Ecco come mi sono innamorata anche della Corea

La Korean Wave, “l’ondata Coreana”, è quel fenomeno che ha visto l’esplosione della produzione “pop” coreana nel mondo orientale, e non. Quello che sappiamo della Corea (del Sud) lo sappiamo grazie all’ondata: musica pop (persino mia nonna sa chi è Psy, per dirne una), la skin care coreana, i prodotti Samsung. L’ondata è un fenomeno tutto nuovo, un boom che ha visto elevarsi un paese che per l’italiano medio prima era l’ennesima parte della Cina (come tutto ciò che si trova ad est, d’altronde).

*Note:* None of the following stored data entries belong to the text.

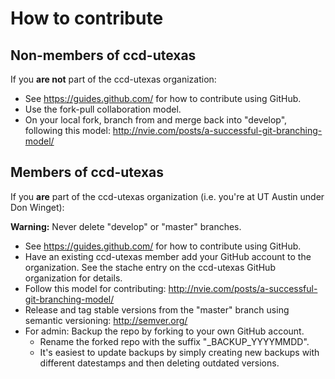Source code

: # How to contribute

## Non-members of ccd-utexas

If you **are not** part of the ccd-utexas organization:

- See https://guides.github.com/ for how to contribute using GitHub.
- Use the fork-pull collaboration model.
- On your local fork, branch from and merge back into "develop", following this model: http://nvie.com/posts/a-successful-git-branching-model/

## Members of ccd-utexas

If you **are** part of the ccd-utexas organization (i.e. you're at UT Austin under Don Winget):

**Warning:** Never delete "develop" or "master" branches.

- See https://guides.github.com/ for how to contribute using GitHub.
- Have an existing ccd-utexas member add your GitHub account to the organization. See the stache entry on the ccd-utexas GitHub organization for details.
- Follow this model for contributing: http://nvie.com/posts/a-successful-git-branching-model/
- Release and tag stable versions from the "master" branch using semantic versioning: http://semver.org/
- For admin: Backup the repo by forking to your own GitHub account.
  - Rename the forked repo with the suffix "_BACKUP_YYYYMMDD".
  - It's easiest to update backups by simply creating new backups with different datestamps and then deleting outdated versions.

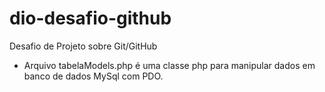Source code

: # dio-desafio-github
Desafio de Projeto sobre Git/GitHub
- Arquivo tabelaModels.php é uma classe php para manipular dados em banco de dados MySql com PDO.
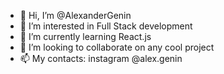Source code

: - 👋 Hi, I’m @AlexanderGenin
- 👀 I’m interested in Full Stack development
- 🌱 I’m currently learning React.js
- 💞️ I’m looking to collaborate on any cool project
- 📫 My contacts: instagram @alex.genin

<!---
AlexanderGenin/AlexanderGenin is a ✨ special ✨ repository because its `README.md` (this file) appears on your GitHub profile.
You can click the Preview link to take a look at your changes.
--->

Credo che la Corea si conosca per i motivi sbagliati. Io ho conosciuto un popolo orgoglioso, che protegge con unghie e denti la sua tradizione, che cerca di promuovere tutti gli aspetti della propria cultura, che accoglie gli ospiti con un misto di cortesia e calore. Un popolo per certi versi occidentalizzato, ma che è riuscito comunque a crearsi un suo stile, un brand unico da esportare anche fuori dai suoi piccoli confini.
Una terra che in questi anni si è evoluta in maniera rapidissima: in Corea si passa da grattacieli pieni di luci a templi immersi in gloriosi giardini, con i loro tetti verdi dipinti di fiori che si stagliano contro una skyline metropolitana.

Il tempo che ho trascorso qui è stato ricco di emozioni ed esperienze.

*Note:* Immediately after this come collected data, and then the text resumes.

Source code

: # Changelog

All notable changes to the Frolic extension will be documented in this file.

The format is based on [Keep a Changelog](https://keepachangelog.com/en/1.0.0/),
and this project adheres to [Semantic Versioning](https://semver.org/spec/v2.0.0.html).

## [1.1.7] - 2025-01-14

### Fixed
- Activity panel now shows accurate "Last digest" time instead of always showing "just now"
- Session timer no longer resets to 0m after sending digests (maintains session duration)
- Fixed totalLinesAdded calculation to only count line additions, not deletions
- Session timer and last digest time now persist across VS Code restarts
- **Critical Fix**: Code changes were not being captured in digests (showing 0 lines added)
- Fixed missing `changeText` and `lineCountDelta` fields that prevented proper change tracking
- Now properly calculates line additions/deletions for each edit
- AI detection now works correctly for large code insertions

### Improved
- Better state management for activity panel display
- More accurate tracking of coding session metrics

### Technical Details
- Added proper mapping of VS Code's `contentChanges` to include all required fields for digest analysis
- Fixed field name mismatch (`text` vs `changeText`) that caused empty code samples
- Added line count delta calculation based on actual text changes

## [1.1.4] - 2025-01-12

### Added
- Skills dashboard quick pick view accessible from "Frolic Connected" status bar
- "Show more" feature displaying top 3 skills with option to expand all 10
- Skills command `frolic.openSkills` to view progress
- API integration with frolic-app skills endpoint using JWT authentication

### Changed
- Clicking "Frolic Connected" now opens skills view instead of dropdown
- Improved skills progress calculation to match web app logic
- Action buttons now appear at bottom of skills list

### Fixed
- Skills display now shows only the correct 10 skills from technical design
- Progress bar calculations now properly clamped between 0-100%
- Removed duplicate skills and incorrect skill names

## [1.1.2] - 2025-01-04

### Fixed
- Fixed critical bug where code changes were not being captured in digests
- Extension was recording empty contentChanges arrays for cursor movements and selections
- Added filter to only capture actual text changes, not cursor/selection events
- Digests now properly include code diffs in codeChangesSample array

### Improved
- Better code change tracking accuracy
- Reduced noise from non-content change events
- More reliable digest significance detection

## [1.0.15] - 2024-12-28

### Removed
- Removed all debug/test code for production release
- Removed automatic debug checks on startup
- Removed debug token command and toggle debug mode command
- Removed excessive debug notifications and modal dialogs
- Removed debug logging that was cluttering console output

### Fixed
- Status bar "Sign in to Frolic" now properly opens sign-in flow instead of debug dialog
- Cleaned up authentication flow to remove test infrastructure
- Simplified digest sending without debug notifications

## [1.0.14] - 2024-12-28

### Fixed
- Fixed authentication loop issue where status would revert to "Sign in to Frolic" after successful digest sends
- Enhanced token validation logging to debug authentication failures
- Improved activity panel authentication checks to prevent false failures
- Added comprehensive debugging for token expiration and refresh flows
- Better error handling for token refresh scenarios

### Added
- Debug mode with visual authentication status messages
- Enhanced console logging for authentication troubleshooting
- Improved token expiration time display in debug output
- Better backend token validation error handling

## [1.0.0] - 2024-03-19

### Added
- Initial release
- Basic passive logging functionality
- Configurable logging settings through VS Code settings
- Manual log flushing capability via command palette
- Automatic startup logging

Ho indossato l’hanbok durante il Chuseok , la festa del ringraziamento Coreana.
Ho pestato l’impasto di riso dei Tteok, i dolci di riso glutinoso molto simili ai mochi, per poi mangiare il frutto del duro lavoro.
Ho raccolto patate dolci nella campagna di Incheon.
Ho fatto il bagno nuda in una jjimjilbang, le terme coreane, circondata da sorridenti ajumma. 
Ho ballato ad un festival, mentre venivo tirata a destra e manca da colorati signori e signore in maschera.
Ho mangiato bibimbap fatto in casa, con una vera famiglia coreana.
Ho visto uno spettacolo di tradizionali maschere danzanti.
Ho mangiato in un tempio buddista.
Ho cucito la rilegatura di un quaderno in stile coreano.
Ho bevuto birra mescolata a soju sulla riva di un fiume, ordinando pollo fritto da asporto nel parco.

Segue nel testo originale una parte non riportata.